Task data
•••

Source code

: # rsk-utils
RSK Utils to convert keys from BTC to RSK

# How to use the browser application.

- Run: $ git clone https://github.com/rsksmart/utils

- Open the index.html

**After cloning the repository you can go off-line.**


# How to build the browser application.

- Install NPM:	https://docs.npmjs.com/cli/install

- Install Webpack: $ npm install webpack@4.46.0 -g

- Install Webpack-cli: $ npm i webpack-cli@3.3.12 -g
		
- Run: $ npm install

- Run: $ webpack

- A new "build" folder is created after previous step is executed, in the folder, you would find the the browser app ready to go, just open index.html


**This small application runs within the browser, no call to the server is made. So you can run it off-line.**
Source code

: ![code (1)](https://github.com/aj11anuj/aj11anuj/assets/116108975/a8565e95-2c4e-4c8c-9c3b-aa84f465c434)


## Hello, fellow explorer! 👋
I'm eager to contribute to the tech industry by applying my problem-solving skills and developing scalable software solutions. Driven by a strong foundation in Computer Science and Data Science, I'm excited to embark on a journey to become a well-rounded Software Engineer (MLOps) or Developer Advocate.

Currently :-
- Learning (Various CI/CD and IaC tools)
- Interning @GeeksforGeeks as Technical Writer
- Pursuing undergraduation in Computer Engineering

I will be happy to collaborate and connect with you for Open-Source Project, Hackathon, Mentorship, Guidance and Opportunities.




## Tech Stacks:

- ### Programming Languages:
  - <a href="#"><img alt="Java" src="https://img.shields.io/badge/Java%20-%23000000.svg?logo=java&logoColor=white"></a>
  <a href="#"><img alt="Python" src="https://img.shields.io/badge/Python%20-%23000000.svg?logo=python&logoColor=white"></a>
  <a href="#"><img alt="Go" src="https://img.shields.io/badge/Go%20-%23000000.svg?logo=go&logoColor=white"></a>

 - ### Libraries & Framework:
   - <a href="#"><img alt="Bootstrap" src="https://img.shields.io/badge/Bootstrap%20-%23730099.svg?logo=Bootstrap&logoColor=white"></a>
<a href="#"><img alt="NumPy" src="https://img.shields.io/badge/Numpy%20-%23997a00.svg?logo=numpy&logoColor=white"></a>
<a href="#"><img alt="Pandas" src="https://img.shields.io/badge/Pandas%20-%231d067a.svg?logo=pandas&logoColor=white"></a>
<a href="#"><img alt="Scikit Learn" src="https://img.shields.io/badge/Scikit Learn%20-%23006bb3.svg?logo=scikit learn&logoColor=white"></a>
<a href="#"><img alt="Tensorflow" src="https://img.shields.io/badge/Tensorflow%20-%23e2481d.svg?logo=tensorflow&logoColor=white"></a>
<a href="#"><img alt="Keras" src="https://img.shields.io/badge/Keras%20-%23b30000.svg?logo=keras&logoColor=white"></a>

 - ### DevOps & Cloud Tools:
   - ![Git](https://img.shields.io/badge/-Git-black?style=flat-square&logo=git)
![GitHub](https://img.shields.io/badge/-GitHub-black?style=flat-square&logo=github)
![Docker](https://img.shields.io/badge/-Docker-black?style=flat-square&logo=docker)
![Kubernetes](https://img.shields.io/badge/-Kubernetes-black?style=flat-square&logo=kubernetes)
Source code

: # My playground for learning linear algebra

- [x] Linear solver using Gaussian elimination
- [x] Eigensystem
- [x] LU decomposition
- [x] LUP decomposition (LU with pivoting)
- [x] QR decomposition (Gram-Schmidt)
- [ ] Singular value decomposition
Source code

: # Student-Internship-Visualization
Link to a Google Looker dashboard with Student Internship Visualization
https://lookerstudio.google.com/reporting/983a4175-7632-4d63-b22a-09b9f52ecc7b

•••

What is expected
Across the listing above, report every line where "html" occurs.

Task answer
- Open the index.html
- A new "build" folder is created after previous step is executed, in the folder, you would find the the browser app ready to go, just open index.html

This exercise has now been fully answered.